Accuracy rate of 92%. Um, then you go down. Latency is not listed, especially supported 55, 3 plus EHR integrations. They all have three plus EHR integrations. So a bridge is next to 200. So that's 2,400 bucks versus nuance at 7,200 bucks. And again, check the pricing because this is third-party. Uh, gathered and validated, and then you go even lower to novela at $120 per physician per month. Accuracy rate of 95%. Uh, 20 seconds latency, 58 specialties supported.
And so, uh, you know, I think if you're going to be evaluating this stuff, it's going to be, uh, the integrations, you know, it doesn't integrate well with your EHR. What's the user experience. Uh, the integration sometimes. If you don't have the integration, you're going to have to copy paste. And I don't think that's going to be the best solution for a lot of doctors.
It's not going to get the adoption rate that you're looking for. The adoption rate, by the way, on this stuff is really going through the roof. Uh, just, uh, anecdotally through conversations and through some. Studies that you could see, you could actually hit a, uh, Matthew Holt's blog. And he has a link to some studies that show the adoption rates going way up.
And that's, that's a huge positive. This is one of those things that, uh, is a huge satisfier with physicians. Uh, when implemented correctly with the right solution. And, uh, it's an opportunity for a win-win all around.

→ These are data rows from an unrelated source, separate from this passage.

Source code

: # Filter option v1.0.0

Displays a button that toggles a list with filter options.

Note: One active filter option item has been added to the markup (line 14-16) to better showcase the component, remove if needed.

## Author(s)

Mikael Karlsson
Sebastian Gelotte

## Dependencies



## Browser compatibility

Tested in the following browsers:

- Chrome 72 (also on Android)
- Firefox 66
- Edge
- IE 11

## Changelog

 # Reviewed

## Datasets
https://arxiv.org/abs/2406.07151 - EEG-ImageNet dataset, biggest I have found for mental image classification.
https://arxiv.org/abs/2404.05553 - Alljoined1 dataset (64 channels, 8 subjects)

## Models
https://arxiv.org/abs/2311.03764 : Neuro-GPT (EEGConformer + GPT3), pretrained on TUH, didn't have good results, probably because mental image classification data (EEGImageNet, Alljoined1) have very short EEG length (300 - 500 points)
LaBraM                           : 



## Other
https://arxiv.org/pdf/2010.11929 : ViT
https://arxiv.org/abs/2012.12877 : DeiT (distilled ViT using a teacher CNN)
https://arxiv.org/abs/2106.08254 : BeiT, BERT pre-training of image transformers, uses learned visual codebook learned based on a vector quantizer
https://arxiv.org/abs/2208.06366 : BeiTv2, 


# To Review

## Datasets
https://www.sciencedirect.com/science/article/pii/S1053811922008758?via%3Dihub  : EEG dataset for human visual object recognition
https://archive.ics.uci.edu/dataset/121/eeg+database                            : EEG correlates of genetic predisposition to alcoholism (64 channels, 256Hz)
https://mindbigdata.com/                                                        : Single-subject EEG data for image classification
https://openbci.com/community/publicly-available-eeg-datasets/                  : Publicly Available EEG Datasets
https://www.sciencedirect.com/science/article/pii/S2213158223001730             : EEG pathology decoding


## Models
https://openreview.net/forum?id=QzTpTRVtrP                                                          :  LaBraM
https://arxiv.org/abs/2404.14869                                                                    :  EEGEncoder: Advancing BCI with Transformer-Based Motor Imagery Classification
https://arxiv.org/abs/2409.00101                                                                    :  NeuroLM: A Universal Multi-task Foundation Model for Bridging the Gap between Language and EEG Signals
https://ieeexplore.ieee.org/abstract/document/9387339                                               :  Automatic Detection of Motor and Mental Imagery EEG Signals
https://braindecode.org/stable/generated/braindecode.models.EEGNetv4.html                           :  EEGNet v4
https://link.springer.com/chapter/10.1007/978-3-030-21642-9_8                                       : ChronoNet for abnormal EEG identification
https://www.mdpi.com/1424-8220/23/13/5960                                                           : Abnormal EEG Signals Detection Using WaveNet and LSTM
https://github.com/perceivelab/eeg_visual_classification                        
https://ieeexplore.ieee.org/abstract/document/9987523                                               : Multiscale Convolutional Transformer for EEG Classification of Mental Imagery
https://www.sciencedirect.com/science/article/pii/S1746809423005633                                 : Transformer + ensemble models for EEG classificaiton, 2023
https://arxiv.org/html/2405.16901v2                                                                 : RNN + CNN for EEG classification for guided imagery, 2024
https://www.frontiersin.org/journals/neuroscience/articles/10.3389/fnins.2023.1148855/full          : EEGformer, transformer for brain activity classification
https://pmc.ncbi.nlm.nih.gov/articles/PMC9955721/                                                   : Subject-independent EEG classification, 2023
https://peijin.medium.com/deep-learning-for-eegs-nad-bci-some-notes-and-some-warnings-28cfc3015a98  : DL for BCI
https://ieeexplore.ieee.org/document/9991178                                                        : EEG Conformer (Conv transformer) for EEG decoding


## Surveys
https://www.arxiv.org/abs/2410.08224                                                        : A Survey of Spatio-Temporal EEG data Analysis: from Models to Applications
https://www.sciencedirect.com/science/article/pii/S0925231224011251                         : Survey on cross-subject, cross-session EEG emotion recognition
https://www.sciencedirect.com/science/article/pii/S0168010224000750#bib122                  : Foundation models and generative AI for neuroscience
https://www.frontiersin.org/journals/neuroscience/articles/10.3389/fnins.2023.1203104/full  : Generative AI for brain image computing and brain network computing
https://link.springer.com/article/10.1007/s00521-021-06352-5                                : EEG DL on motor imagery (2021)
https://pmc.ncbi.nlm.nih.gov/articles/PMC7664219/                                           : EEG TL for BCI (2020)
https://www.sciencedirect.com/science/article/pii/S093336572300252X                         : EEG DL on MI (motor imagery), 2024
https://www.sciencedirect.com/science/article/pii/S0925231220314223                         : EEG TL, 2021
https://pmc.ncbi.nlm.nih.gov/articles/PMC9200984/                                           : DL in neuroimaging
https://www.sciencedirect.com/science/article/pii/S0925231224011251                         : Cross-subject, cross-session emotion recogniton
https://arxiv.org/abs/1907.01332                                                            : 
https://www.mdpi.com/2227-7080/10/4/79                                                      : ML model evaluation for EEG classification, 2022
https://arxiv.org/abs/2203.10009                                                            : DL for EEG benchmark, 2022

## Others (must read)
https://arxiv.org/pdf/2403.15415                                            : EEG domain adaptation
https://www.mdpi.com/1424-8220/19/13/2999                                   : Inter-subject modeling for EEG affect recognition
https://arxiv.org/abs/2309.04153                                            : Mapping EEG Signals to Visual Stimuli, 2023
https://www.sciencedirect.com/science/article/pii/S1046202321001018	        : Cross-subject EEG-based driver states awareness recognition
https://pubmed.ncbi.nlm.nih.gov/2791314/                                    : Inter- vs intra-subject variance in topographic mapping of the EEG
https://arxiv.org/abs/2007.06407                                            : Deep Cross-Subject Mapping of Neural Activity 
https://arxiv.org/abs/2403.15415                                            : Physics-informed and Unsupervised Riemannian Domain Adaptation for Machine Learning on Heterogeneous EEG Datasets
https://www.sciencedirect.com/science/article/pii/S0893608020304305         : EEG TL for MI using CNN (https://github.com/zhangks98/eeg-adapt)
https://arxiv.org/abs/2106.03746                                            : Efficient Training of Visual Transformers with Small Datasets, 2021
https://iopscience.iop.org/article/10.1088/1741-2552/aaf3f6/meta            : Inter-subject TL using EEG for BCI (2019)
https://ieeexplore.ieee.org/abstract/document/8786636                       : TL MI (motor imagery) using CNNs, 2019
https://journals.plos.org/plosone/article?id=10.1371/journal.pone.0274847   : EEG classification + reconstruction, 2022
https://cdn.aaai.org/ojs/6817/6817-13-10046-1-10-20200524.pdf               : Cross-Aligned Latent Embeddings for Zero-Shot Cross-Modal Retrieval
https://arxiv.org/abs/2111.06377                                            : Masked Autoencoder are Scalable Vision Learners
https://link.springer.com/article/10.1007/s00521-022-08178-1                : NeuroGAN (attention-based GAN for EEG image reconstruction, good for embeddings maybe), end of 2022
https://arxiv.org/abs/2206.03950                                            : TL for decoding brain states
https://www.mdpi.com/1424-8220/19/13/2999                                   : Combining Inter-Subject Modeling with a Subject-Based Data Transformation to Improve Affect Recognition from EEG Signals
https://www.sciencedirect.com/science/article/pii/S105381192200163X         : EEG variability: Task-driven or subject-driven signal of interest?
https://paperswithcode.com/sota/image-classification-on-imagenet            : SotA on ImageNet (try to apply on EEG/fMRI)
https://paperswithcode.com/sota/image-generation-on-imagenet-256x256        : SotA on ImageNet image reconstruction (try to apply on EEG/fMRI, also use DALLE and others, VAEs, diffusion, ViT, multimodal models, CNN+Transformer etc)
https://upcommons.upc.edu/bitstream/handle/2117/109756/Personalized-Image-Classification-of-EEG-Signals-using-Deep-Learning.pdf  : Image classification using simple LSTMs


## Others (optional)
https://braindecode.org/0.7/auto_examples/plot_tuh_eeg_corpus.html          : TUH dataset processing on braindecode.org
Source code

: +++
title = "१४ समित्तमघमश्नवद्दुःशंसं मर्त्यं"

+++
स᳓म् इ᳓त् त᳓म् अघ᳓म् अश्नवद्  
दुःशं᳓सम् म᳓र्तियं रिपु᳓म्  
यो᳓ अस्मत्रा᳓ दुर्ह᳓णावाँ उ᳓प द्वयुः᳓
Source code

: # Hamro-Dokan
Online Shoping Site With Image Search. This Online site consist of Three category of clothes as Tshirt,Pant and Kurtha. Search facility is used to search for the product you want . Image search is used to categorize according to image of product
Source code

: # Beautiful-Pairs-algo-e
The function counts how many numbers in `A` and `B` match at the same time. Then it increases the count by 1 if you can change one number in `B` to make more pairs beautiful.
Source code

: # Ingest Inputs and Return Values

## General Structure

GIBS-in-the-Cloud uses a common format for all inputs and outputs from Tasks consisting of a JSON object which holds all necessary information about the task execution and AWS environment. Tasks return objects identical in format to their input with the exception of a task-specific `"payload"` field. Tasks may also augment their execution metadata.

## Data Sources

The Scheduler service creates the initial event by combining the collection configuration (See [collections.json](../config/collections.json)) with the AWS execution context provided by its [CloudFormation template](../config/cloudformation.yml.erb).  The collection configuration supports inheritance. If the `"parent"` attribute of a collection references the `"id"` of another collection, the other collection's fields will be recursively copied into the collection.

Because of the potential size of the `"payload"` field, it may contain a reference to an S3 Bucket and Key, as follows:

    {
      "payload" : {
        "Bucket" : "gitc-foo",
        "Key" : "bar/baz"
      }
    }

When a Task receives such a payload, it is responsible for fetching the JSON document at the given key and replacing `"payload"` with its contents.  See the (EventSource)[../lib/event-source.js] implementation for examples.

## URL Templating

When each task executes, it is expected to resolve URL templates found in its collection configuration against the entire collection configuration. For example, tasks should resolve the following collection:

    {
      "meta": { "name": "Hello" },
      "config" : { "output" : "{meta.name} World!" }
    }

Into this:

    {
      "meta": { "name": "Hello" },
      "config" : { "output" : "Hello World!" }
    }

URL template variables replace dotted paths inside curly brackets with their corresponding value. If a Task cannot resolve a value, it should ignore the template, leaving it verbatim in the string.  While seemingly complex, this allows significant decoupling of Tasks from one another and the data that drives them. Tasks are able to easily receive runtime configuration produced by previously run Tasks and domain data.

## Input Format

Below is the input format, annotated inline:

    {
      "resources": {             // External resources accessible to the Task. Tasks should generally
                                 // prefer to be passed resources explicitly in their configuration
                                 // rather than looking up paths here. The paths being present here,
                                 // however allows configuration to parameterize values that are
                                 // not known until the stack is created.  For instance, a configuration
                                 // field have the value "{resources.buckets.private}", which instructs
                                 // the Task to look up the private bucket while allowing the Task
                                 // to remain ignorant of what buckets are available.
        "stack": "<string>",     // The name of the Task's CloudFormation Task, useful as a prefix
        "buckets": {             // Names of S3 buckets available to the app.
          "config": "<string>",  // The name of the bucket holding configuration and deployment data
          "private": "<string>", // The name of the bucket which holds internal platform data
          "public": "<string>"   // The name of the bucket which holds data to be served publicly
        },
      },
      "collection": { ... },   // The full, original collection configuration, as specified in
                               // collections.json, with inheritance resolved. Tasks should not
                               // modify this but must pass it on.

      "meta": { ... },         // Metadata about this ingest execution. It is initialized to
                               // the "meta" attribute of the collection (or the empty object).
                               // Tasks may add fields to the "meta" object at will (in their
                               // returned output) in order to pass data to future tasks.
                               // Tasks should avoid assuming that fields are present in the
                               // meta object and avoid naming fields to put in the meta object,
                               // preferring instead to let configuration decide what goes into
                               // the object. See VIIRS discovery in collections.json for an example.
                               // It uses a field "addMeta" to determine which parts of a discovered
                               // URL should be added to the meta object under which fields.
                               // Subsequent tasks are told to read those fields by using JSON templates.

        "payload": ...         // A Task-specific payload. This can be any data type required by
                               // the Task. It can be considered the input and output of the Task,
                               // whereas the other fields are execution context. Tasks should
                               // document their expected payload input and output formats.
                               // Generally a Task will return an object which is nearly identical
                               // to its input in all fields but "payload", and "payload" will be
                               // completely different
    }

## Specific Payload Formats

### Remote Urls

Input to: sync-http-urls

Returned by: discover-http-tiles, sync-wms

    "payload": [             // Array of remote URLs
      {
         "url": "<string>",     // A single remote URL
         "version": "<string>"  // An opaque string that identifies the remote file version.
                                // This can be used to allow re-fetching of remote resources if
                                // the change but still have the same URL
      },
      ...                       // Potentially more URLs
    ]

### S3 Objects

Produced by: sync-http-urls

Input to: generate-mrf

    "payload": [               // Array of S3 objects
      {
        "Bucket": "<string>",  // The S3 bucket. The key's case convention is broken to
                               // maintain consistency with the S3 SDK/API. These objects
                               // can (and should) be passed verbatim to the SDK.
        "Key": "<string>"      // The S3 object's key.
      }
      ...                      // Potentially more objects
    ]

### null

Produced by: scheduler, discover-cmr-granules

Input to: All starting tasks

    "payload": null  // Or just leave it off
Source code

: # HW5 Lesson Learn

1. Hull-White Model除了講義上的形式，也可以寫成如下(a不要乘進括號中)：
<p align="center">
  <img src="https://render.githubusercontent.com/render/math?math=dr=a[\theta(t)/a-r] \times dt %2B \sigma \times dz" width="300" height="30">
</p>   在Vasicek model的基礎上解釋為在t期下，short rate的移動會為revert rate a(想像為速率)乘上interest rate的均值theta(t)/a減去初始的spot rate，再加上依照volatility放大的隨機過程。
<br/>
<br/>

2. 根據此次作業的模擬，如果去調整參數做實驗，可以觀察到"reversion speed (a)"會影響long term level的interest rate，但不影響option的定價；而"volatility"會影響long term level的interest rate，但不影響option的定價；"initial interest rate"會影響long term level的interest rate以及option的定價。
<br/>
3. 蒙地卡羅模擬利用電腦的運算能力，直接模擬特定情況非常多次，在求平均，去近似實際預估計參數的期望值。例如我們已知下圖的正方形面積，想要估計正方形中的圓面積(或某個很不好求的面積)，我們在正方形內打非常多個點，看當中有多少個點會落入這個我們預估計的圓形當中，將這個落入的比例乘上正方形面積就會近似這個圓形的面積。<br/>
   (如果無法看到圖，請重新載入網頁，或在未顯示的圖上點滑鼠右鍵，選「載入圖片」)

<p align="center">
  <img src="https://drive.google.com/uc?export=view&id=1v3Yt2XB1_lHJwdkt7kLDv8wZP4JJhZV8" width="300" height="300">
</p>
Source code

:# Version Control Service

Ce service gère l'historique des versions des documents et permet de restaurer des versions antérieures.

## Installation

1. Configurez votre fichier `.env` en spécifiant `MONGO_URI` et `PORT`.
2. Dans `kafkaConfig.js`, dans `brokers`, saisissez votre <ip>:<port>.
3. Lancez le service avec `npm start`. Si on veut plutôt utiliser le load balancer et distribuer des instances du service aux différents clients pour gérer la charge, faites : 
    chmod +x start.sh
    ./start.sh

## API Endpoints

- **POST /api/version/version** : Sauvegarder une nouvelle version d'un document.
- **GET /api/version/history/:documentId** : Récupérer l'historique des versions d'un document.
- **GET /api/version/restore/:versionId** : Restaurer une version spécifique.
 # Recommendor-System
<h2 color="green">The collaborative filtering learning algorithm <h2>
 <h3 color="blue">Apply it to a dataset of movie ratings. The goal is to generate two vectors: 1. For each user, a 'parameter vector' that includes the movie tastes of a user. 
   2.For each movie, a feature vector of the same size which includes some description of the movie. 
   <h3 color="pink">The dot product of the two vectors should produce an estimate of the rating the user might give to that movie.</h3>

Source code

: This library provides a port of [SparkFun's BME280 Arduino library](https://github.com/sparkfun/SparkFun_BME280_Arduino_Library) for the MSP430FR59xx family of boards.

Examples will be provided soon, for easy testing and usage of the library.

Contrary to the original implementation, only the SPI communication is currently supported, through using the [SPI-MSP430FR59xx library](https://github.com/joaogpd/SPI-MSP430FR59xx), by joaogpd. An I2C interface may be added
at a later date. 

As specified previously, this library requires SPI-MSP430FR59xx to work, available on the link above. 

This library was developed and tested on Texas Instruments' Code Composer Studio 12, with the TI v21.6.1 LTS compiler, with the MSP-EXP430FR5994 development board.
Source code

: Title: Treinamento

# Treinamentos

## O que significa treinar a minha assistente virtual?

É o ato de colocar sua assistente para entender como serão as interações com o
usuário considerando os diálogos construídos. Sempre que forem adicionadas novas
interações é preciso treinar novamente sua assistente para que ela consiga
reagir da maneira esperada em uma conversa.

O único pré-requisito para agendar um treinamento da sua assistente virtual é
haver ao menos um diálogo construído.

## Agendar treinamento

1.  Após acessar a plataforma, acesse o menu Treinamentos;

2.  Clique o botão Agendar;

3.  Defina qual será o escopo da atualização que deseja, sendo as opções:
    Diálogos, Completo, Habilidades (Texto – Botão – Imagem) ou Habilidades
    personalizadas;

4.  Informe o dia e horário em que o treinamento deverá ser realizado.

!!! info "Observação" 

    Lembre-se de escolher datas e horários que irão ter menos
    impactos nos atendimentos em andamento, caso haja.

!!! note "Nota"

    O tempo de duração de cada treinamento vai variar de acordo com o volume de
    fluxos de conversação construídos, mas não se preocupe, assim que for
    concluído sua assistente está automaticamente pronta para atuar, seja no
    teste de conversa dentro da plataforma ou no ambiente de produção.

Uh, so it's a win for the clinician. It's a win for the patient. It's a win for coding and for billing, it's a win for workflow. You name it, it's just, uh, It's just a win. Uh, so, uh, definitely a, a, a solution that you should be looking at.
It's also a high efficiency. Uh, play as well. So it's definitely something to be looking at. Yes, it's an additional cost in a lot of cases, but it's getting to the point where the cost is such that you can give it to every doctor. I know that's one of the things that we were limited prior to this. We did not give it to every doctor because of the cost.
It was just too prohibitive. And now we're getting to a point where again, I think the lower end of this is, is going to be, uh, where you're going to see these players start to get to, but I think. Again, you know, three to five years from now, I think this is going to be baked into the technology. I've seen it baked into a lot of other things.
It's baked into the phone it's baked into, uh, you know, it could be a situation where you don't want to sign a 10-year contract. Because this, this space is changing pretty rapidly. Um, and I'm not even sure this is one of those cases where a shorter term contract might make sense. 1, 2, 3 year contract might make sense. Uh, because again, the switching costs, not that high. And there's an opportunity to look at, uh, at the advancements. As they move forward.
So anyway, that's all for today. Lot for today. Uh, pretty exciting. Hey, if you didn't check it out, check out Drexel's show from yesterday. Fantastic. I really enjoyed it. Uh, again, two minute trail. So two minutes unlike myself, uh, I will try to go a little shorter in the future, but, um, we'll see what happens.